— Problem details —
When you reach the entries below, transcribe each one exactly as it stands.

— Extracted data —

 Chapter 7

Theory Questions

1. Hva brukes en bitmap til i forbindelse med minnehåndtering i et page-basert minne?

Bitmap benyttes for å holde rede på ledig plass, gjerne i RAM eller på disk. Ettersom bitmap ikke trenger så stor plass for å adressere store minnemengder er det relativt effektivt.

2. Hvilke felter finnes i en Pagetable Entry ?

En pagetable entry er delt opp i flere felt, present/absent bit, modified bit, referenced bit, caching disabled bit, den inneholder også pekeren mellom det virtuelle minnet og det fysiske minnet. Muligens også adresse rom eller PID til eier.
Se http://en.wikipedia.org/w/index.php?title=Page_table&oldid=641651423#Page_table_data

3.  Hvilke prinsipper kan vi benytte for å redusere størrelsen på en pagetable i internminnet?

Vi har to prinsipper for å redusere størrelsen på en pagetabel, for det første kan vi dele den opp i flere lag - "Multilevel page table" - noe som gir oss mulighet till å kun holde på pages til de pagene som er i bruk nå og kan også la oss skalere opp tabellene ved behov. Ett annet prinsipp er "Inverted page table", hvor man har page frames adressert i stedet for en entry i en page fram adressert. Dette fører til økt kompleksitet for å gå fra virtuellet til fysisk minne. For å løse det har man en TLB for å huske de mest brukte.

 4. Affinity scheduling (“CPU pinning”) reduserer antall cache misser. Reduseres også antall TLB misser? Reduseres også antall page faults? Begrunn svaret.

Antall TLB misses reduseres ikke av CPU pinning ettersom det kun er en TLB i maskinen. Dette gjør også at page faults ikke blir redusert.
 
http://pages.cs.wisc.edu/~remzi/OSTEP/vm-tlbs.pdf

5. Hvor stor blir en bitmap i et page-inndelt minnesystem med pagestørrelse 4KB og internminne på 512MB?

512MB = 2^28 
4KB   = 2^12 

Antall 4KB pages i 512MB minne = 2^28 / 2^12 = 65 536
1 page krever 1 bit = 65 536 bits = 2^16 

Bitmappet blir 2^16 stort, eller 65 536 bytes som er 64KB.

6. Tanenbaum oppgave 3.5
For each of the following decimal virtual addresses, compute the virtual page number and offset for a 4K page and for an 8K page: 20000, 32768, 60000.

— Exercise answer —
 Chapter 7

Theory Questions

1. Hva brukes en bitmap til i forbindelse med minnehåndtering i et page-basert minne?

Bitmap benyttes for å holde rede på ledig plass, gjerne i RAM eller på disk. Ettersom bitmap ikke trenger så stor plass for å adressere store minnemengder er det relativt effektivt.

2. Hvilke felter finnes i en Pagetable Entry ?

En pagetable entry er delt opp i flere felt, present/absent bit, modified bit, referenced bit, caching disabled bit, den inneholder også pekeren mellom det virtuelle minnet og det fysiske minnet. Muligens også adresse rom eller PID til eier.
Se http://en.wikipedia.org/w/index.php?title=Page_table&oldid=641651423#Page_table_data

3.  Hvilke prinsipper kan vi benytte for å redusere størrelsen på en pagetable i internminnet?

Vi har to prinsipper for å redusere størrelsen på en pagetabel, for det første kan vi dele den opp i flere lag - "Multilevel page table" - noe som gir oss mulighet till å kun holde på pages til de pagene som er i bruk nå og kan også la oss skalere opp tabellene ved behov. Ett annet prinsipp er "Inverted page table", hvor man har page frames adressert i stedet for en entry i en page fram adressert. Dette fører til økt kompleksitet for å gå fra virtuellet til fysisk minne. For å løse det har man en TLB for å huske de mest brukte.

 4. Affinity scheduling (“CPU pinning”) reduserer antall cache misser. Reduseres også antall TLB misser? Reduseres også antall page faults? Begrunn svaret.

Antall TLB misses reduseres ikke av CPU pinning ettersom det kun er en TLB i maskinen. Dette gjør også at page faults ikke blir redusert.
 
http://pages.cs.wisc.edu/~remzi/OSTEP/vm-tlbs.pdf

5. Hvor stor blir en bitmap i et page-inndelt minnesystem med pagestørrelse 4KB og internminne på 512MB?

512MB = 2^28 
4KB   = 2^12 

Antall 4KB pages i 512MB minne = 2^28 / 2^12 = 65 536
1 page krever 1 bit = 65 536 bits = 2^16 

Bitmappet blir 2^16 stort, eller 65 536 bytes som er 64KB.

6. Tanenbaum oppgave 3.5
For each of the following decimal virtual addresses, compute the virtual page number and offset for a 4K page and for an 8K page: 20000, 32768, 60000.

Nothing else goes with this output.